Pictures paired with source code
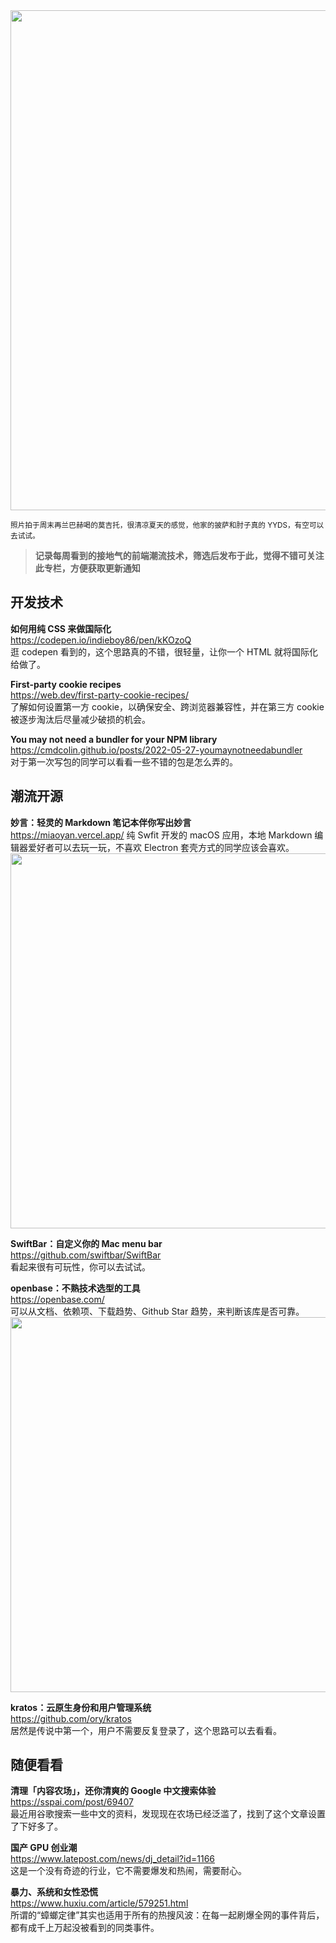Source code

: <img src=https://gw.alipayobjects.com/zos/k/em/IMG_9399.jpg width=800/>

<small>照片拍于周末再兰巴赫喝的莫吉托，很清凉夏天的感觉，他家的披萨和肘子真的 YYDS，有空可以去试试。</small>

> **记录每周看到的接地气的前端潮流技术，筛选后发布于此，觉得不错可关注此专栏，方便获取更新通知**

## 开发技术

**如何用纯 CSS 来做国际化**  
<https://codepen.io/indieboy86/pen/kKOzoQ>  
逛 codepen 看到的，这个思路真的不错，很轻量，让你一个 HTML 就将国际化给做了。

**First-party cookie recipes**  
<https://web.dev/first-party-cookie-recipes/>  
了解如何设置第一方 cookie，以确保安全、跨浏览器兼容性，并在第三方 cookie 被逐步淘汰后尽量减少破损的机会。

**You may not need a bundler for your NPM library**  
<https://cmdcolin.github.io/posts/2022-05-27-youmaynotneedabundler>  
对于第一次写包的同学可以看看一些不错的包是怎么弄的。

## 潮流开源

**妙言：轻灵的 Markdown 笔记本伴你写出妙言**  
<https://miaoyan.vercel.app/>
纯 Swfit 开发的 macOS 应用，本地 Markdown 编辑器爱好者可以去玩一玩，不喜欢 Electron 套壳方式的同学应该会喜欢。
<img src=https://gw.alipayobjects.com/zos/k/zs/0XypF5.jpg width=600/>

**SwiftBar：自定义你的 Mac menu bar**  
<https://github.com/swiftbar/SwiftBar>  
看起来很有可玩性，你可以去试试。

**openbase：不熟技术选型的工具**  
<https://openbase.com/>  
可以从文档、依赖项、下载趋势、Github Star 趋势，来判断该库是否可靠。  
<img src=https://gw.alipayobjects.com/zos/k/fl/8uVK3G.jpg width=600/>

**kratos：云原生身份和用户管理系统**  
<https://github.com/ory/kratos>  
居然是传说中第一个，用户不需要反复登录了，这个思路可以去看看。

## 随便看看

**清理「内容农场」，还你清爽的 Google 中文搜索体验**  
<https://sspai.com/post/69407>  
最近用谷歌搜索一些中文的资料，发现现在农场已经泛滥了，找到了这个文章设置了下好多了。

**国产 GPU 创业潮**  
<https://www.latepost.com/news/dj_detail?id=1166>  
这是一个没有奇迹的行业，它不需要爆发和热闹，需要耐心。

**暴力、系统和女性恐慌**  
<https://www.huxiu.com/article/579251.html>  
所谓的“蟑螂定律”其实也适用于所有的热搜风波：在每一起刷爆全网的事件背后，都有成千上万起没被看到的同类事件。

### ASSIGNMENT
Could you transcribe every entry above exactly, leaving out the images?

### SOLUTION BELOW
Source code

: <img src=https://gw.alipayobjects.com/zos/k/em/IMG_9399.jpg width=800/>

<small>照片拍于周末再兰巴赫喝的莫吉托，很清凉夏天的感觉，他家的披萨和肘子真的 YYDS，有空可以去试试。</small>

> **记录每周看到的接地气的前端潮流技术，筛选后发布于此，觉得不错可关注此专栏，方便获取更新通知**

## 开发技术

**如何用纯 CSS 来做国际化**  
<https://codepen.io/indieboy86/pen/kKOzoQ>  
逛 codepen 看到的，这个思路真的不错，很轻量，让你一个 HTML 就将国际化给做了。

**First-party cookie recipes**  
<https://web.dev/first-party-cookie-recipes/>  
了解如何设置第一方 cookie，以确保安全、跨浏览器兼容性，并在第三方 cookie 被逐步淘汰后尽量减少破损的机会。

**You may not need a bundler for your NPM library**  
<https://cmdcolin.github.io/posts/2022-05-27-youmaynotneedabundler>  
对于第一次写包的同学可以看看一些不错的包是怎么弄的。

## 潮流开源

**妙言：轻灵的 Markdown 笔记本伴你写出妙言**  
<https://miaoyan.vercel.app/>
纯 Swfit 开发的 macOS 应用，本地 Markdown 编辑器爱好者可以去玩一玩，不喜欢 Electron 套壳方式的同学应该会喜欢。
<img src=https://gw.alipayobjects.com/zos/k/zs/0XypF5.jpg width=600/>

**SwiftBar：自定义你的 Mac menu bar**  
<https://github.com/swiftbar/SwiftBar>  
看起来很有可玩性，你可以去试试。

**openbase：不熟技术选型的工具**  
<https://openbase.com/>  
可以从文档、依赖项、下载趋势、Github Star 趋势，来判断该库是否可靠。  
<img src=https://gw.alipayobjects.com/zos/k/fl/8uVK3G.jpg width=600/>

**kratos：云原生身份和用户管理系统**  
<https://github.com/ory/kratos>  
居然是传说中第一个，用户不需要反复登录了，这个思路可以去看看。

## 随便看看

**清理「内容农场」，还你清爽的 Google 中文搜索体验**  
<https://sspai.com/post/69407>  
最近用谷歌搜索一些中文的资料，发现现在农场已经泛滥了，找到了这个文章设置了下好多了。

**国产 GPU 创业潮**  
<https://www.latepost.com/news/dj_detail?id=1166>  
这是一个没有奇迹的行业，它不需要爆发和热闹，需要耐心。

**暴力、系统和女性恐慌**  
<https://www.huxiu.com/article/579251.html>  
所谓的“蟑螂定律”其实也适用于所有的热搜风波：在每一起刷爆全网的事件背后，都有成千上万起没被看到的同类事件。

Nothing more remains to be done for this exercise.